Changing out a poorly working capping station for a new one makes a big difference.

-Alex


----------



## SLME4 (Dec 27, 2009)

Alex thanks that helped out


----------



## equipmentzone (Mar 26, 2008)

Also make sure to watch your humidity level in the room you keep the printer in. You should try to keep your level at 40% to 50%. If you do not have one, pick up a humidity gauge (hygrometer) and hang it by the machine. If the humidity is too low make the investment in a humidifier. Proper humidity is one of the most important factors in preventing ink flow problems.

Harry
Equipment Zone


----------



## TahoeTomahawk (Apr 12, 2006)

You can unscrew the print head from the black plastic holder where the nipples are and run the black piece through an ultrasonic cleaner.


----------



## Sublime_Vizion (Jul 30, 2010)

Where can i buy both the print head and capping station???


----------



## FatKat Printz (Dec 26, 2008)

Sublime_Vizion said:


> Where can i buy both the print head and capping station???

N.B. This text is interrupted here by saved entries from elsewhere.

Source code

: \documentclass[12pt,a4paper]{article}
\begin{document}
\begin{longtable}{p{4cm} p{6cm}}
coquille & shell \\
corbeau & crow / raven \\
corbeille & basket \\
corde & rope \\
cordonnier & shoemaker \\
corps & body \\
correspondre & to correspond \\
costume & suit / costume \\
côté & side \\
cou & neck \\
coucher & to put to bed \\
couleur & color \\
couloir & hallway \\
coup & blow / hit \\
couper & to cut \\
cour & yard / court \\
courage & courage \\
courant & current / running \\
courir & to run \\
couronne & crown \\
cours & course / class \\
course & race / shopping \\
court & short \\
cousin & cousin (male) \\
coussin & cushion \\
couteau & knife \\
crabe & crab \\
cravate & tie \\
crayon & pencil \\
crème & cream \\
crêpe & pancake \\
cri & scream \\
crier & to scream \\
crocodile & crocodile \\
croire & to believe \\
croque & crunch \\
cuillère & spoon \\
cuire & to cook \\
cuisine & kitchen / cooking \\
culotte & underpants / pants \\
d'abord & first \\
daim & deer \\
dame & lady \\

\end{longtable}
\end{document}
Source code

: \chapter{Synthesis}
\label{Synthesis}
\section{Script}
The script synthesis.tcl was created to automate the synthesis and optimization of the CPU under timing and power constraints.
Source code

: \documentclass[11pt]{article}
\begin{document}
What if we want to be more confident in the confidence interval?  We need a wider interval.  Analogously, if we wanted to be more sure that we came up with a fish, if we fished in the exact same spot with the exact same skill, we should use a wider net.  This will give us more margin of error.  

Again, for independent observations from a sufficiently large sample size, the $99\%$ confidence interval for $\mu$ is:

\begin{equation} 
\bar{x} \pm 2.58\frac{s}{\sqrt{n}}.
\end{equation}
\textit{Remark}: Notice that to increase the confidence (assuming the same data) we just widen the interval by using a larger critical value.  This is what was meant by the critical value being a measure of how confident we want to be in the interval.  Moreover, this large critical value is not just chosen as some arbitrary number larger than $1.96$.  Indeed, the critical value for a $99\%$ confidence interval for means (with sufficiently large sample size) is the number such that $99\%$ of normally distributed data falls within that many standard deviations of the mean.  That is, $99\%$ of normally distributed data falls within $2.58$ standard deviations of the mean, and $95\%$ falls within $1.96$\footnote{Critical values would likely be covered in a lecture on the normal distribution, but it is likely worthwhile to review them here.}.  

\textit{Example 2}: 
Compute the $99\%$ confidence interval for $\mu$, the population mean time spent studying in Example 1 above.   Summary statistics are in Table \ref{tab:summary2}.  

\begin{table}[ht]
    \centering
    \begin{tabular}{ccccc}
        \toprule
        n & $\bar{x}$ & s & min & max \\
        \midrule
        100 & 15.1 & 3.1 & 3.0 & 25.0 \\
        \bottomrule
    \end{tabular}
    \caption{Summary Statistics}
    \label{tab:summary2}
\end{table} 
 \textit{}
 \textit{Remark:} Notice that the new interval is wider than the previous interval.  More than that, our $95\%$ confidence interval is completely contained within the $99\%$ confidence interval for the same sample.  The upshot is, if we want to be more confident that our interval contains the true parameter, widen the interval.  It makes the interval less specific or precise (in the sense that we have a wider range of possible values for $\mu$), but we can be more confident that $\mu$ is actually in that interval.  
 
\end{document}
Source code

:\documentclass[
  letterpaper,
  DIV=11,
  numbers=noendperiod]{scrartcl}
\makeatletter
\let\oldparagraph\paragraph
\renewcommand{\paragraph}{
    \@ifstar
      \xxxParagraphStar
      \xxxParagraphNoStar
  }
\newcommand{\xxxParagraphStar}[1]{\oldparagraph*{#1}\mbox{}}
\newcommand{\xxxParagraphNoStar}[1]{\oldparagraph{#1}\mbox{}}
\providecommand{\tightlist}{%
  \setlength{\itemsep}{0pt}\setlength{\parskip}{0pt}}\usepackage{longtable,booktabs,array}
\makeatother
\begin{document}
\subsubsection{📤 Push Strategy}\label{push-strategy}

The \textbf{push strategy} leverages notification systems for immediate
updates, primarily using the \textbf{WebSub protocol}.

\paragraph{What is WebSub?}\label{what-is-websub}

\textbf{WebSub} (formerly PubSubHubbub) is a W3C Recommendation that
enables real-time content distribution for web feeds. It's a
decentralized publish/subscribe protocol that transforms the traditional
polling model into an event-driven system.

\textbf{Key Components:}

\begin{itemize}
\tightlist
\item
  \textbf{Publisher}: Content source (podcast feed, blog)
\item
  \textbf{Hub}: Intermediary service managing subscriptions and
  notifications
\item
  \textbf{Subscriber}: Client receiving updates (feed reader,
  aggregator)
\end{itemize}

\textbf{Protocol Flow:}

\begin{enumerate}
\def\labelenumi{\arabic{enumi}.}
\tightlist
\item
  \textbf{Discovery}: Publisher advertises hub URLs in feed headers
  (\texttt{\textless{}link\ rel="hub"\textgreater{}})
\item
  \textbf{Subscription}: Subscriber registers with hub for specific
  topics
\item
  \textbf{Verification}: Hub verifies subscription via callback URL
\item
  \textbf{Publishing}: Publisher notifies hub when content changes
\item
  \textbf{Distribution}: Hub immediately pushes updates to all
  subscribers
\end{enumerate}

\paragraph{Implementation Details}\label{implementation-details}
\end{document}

CompassMicro.com: New Epson Parts

its also wise to change out the ribbon cable, pump and wiper assembly(wiper A and B). That way you remember the time you changed it all out. The ribbon cable can be easily damaged when taking in and out, so having a new makes it easy to plug because it is new and stiff. 

508 Part #1303605 pump assembly
509 Part #1091840 capping assembly
556 Part #2060172 head cable set (both cables)
800 Part #F138040 print head
801 Part #1233673 head cleaner (wiper) 
817 Part #1232899 head cleaner (wiper) 

If you don't want to change out the pump assembly, then at least get the ribbon cable because you will need to have a spare just in case you damage the old one.


----------



## Sublime_Vizion (Jul 30, 2010)

Thank you Thank you Thank you =)


----------



## Stitch-Up (May 26, 2007)

FatKat Printz said:


> CompassMicro.com: New Epson Parts
> 
> its also wise to change out the ribbon cable, pump and wiper assembly(wiper A and B). That way you remember the time you changed it all out. The ribbon cable can be easily damaged when taking in and out, so having a new makes it easy to plug because it is new and stiff.
> 
> ...


Now that is what I call a really helpful post - great stuff


----------